** Study material follows **

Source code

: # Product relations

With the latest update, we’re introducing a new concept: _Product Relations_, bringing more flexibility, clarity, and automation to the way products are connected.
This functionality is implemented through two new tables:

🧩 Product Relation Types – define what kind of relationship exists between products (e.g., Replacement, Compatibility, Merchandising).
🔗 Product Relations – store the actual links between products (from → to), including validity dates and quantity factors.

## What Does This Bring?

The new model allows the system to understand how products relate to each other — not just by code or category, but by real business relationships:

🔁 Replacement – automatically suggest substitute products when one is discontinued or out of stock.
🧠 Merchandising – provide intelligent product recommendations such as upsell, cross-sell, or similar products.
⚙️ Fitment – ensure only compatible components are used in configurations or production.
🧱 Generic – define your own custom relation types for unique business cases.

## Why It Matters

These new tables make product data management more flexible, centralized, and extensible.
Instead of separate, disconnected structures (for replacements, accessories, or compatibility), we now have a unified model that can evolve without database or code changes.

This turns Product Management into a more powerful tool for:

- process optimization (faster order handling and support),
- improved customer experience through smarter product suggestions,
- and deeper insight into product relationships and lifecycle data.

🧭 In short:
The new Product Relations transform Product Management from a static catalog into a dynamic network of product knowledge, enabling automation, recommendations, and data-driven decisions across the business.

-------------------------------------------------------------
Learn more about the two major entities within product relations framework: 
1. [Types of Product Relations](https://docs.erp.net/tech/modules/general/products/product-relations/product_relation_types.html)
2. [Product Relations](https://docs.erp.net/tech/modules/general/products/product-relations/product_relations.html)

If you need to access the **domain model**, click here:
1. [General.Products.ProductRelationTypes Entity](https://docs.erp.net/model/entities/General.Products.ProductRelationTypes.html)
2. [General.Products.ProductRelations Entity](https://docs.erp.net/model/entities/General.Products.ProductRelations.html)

** End of Study material **
** Study material follows **

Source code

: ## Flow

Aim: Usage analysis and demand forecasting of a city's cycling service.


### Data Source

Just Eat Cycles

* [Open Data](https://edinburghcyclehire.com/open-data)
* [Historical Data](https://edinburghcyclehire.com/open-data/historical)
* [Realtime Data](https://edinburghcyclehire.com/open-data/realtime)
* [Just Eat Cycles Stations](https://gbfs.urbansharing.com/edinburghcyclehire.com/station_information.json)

** End of Study material **

Exercise prompt: Go through the listing above and state how many of its lines contain "relationships", with no other words.

Answer: 2